TIMIKA, Koranpapua.id- Dalam Musyawarah Dewan Adat Papua tahun 2025 yang berlangsung di Sarmi, Provinsi Papua tanggal 19-21 November, Lembaga Masyarakat Adat Suku Kamoro (Lemasko) menitipkan sejumlah rekomendasi.
Musyawarah ini mengangkat tema “Konsolidasi Kelembagaan dan Advokasi Hak-Hak Dasar Masyarakat Adat Papua Dalam Konteks Sosial Politik Kekinian di Tanah Papua”.
Pada kesempatan itu, berbagai isu-isu penting dibahas dalam pertemuan yang dihadiri seluruh tokoh adat Papua.
Diantaranya bagaimana memperkuat nilai-nilai adat, termasuk pengelolaan Sumber Daya Alam (SDA) serta batas-batas wilayah adat.
Marianus Maknaepeku, Wakil Ketua Lemasko yang juga sebagai perwakilan tokoh dari Bombarai (Fakfak-Kaimana-Mimika) dalam musyawarah bergensi itu, lebih menyoroti terkait batas-batas wilayah adat Suku Kamoro yang belakangan ini sering diperdebatkan.

“Saya diminta bapak Geri ketua Lemasko untuk hadir mewakili tokoh Bombarai. Banyak hal yang direkomendasikan,” ujar Marianus kepada koranpapua.id, Minggu 23 November 2025.
Pada pertemuan itu, Marianus dengan tegas menyampaikan bahwa setiap lembaga adat, pasti telah memiliki wilayah adat masing-masing.
Namun sangat disayangkan, sejak adanya pembentukan Daerah Otonomi Baru (DOB), banyak wilayah Kamoro yang akhirnya dicaplok oleh beberapa kabupaten tetangga.
“Seharusnya kita sudah saling tahu batas-batas wilayah adat. Tapi karena ada yang wilayahnya tidak cukup memenuhi persyaratan menjadi kabupaten, jadi mulai caplok sana-sini,” tegas Marianus.
Dikatakan, sebelum pemerintah ada, wilayah adat sudah terbentuk. Namun karena kehadiran PT Freeport Indonesia, termasuk transmigrasi dan perkembangan Papua bekalangan ini, semua pihak mulai mengkalim tapal batas tanpa mempertimbangkan batas wilayah adat.
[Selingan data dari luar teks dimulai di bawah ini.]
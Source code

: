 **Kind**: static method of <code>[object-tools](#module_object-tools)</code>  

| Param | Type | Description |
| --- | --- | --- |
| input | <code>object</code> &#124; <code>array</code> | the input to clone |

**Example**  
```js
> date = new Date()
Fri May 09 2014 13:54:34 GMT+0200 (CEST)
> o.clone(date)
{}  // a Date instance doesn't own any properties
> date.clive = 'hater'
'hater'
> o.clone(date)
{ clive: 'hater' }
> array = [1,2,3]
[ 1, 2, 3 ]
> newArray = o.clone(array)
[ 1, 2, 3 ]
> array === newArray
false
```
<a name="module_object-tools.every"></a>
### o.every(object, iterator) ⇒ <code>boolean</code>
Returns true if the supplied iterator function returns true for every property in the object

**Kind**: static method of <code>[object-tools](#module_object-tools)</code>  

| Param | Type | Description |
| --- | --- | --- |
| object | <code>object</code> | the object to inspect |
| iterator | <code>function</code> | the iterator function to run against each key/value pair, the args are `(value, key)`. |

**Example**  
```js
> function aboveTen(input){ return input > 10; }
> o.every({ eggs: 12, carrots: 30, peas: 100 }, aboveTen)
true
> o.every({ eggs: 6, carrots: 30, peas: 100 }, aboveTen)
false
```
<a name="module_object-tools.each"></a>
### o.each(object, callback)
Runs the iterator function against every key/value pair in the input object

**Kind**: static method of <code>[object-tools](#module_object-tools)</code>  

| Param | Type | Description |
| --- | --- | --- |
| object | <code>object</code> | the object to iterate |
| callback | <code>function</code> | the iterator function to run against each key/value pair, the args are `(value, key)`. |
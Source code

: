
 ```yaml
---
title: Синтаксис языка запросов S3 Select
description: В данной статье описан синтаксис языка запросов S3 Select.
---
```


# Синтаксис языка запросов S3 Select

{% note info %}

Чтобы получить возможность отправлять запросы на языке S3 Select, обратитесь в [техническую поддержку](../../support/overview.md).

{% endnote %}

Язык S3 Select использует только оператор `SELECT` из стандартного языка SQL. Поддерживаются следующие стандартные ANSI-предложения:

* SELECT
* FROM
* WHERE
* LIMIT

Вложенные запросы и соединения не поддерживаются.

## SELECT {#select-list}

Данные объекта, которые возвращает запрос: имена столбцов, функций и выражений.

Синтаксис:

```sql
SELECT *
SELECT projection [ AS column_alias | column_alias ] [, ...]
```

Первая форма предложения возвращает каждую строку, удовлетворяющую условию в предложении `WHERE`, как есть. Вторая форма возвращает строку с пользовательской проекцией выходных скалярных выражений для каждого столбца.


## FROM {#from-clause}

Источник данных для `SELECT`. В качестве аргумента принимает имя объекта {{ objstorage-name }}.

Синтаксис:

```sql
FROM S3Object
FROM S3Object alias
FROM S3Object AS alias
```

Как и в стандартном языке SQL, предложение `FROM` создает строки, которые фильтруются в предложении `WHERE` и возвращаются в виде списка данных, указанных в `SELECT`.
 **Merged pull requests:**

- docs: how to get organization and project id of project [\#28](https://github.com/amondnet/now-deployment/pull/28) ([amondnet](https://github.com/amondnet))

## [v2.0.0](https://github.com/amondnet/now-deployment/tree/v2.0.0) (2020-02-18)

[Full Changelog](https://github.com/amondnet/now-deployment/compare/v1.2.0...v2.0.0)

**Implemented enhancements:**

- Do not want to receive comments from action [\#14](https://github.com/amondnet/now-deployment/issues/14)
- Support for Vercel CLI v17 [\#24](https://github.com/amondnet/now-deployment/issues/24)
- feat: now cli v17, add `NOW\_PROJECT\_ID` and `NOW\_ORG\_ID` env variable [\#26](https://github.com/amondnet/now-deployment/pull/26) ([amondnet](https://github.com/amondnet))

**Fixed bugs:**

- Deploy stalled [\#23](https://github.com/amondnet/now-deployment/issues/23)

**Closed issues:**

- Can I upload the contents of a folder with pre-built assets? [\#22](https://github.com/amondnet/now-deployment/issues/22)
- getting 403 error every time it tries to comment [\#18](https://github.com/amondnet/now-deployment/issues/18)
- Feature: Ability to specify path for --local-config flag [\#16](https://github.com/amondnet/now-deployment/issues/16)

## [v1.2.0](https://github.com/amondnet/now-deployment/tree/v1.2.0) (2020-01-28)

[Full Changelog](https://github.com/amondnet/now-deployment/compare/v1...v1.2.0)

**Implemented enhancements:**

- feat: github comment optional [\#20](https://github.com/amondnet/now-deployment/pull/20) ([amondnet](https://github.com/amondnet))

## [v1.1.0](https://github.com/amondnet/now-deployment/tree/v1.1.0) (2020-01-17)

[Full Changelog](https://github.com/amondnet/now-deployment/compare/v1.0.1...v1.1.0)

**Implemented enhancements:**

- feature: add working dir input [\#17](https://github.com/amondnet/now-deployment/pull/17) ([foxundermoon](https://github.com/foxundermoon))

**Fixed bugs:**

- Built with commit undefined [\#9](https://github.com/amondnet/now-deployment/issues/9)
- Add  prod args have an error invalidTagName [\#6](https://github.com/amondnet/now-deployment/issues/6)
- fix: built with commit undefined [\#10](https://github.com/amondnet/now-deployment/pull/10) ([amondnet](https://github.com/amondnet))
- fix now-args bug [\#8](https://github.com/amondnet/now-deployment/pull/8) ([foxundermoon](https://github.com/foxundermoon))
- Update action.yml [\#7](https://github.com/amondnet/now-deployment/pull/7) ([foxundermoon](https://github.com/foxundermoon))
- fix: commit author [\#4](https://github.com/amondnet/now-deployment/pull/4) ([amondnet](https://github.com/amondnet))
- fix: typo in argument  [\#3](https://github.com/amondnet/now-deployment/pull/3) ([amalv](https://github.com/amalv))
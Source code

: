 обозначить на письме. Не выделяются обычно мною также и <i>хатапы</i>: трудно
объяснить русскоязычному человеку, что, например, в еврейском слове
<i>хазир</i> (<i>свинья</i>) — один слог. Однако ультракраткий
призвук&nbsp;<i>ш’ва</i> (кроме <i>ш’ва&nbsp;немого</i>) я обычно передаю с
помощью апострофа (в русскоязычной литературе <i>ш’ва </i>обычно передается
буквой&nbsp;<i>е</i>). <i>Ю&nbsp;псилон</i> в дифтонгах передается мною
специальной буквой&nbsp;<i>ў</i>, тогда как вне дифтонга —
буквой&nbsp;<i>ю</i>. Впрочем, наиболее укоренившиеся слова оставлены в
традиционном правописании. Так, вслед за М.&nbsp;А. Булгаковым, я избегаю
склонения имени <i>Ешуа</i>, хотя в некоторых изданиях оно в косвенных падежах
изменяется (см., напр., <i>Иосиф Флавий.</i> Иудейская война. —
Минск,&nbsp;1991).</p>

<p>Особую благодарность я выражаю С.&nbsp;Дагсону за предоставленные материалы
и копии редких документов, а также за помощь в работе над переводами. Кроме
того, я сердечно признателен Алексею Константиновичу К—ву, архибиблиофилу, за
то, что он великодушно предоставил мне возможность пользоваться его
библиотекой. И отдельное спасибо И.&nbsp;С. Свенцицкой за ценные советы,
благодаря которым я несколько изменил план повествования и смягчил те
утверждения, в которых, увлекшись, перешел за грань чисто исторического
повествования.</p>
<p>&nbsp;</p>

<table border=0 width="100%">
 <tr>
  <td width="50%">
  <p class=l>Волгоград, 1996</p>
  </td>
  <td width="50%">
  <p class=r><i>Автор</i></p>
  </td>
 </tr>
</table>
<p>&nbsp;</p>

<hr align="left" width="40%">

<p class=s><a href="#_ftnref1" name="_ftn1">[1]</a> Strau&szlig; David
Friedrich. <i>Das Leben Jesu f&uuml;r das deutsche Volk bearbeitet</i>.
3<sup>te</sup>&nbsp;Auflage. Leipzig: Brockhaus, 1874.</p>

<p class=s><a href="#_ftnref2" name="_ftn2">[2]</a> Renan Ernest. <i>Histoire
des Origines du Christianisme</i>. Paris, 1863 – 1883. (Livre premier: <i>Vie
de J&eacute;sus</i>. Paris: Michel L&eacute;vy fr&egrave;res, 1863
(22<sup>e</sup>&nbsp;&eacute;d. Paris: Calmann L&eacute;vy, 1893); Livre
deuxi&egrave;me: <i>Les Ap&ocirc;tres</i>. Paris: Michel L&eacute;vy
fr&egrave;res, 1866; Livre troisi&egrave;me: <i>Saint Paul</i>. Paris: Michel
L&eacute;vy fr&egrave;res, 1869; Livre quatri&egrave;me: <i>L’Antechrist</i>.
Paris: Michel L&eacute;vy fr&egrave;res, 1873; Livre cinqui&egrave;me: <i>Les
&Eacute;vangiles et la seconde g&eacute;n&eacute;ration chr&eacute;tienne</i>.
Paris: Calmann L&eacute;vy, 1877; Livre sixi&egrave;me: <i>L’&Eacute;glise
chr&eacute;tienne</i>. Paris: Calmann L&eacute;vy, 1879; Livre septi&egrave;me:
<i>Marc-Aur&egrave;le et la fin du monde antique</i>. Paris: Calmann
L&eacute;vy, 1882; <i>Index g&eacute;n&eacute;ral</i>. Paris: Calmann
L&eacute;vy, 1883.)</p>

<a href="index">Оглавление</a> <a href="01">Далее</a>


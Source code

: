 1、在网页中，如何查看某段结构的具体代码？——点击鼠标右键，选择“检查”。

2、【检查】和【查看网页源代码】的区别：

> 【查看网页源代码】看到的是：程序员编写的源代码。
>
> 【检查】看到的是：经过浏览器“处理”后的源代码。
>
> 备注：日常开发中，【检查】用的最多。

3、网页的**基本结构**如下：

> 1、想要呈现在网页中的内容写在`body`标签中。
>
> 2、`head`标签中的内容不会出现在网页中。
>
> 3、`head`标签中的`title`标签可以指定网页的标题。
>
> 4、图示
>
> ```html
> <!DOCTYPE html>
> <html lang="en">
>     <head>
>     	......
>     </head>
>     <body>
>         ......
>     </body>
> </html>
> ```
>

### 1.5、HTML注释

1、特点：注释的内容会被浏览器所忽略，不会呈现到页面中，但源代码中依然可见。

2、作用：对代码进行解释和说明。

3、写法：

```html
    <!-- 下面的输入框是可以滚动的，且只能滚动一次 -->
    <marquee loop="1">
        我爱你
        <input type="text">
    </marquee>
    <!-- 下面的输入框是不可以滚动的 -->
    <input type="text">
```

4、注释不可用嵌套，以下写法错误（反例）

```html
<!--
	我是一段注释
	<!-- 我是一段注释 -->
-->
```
“Seharusnya mulai Mile-50 sampai Ombak Picah, terus ke barat sampai Kampung Nariki berbatasan dengan Kabupaten Kaimana, itu tanah adat Komoro,” terangnya.
“Karena tahun 1930 sampai tahun 1940-an, masyarakat Kamoro sudah berdagang dan tidak pernah ketemu siapa pun. Dan kami (Suku Kamoro-Red) sangat tahu, mana wilayah milik kami, karena jika kami masuk satu tempat sudah ada bekas orang, kami langsung keluar,” tuturnya.
Meski tidak menjelaskan secara detail terkait isi rekomendasi yang disampaikan dalam Musyawarah Dewan Adat Papua, namun isu-isu yang disampaikan di atas akan dibahas pada Pleno Musyawarah Dewan Adat tahun 2026 di Manokwari.
Marianus juga mencontohkan isu sengketa wilayah antara Kabupaten Mimika dan Kabupaten Deiyai yang sampai saat ini belum kunjung selesai dan sering kali memicu konflik antarwarga di perbatasan.
Menurut Marianus, sengketa ini melibatkan klaim atas wilayah adat yang didorong oleh potensi kepentingan ekonomi.
“Sengketa seperti ini seharusnya tidak perlu ada, kalau masing-masing tahu batas wilayah adat. Di Kapiraya menjadi contoh. Awalnya datang cari kerja di perusahaan kayu, dan akhirnya orang Kamoro ijinkan tingggal, tapi belakangan klaim milik mereka,” sesal Marianus.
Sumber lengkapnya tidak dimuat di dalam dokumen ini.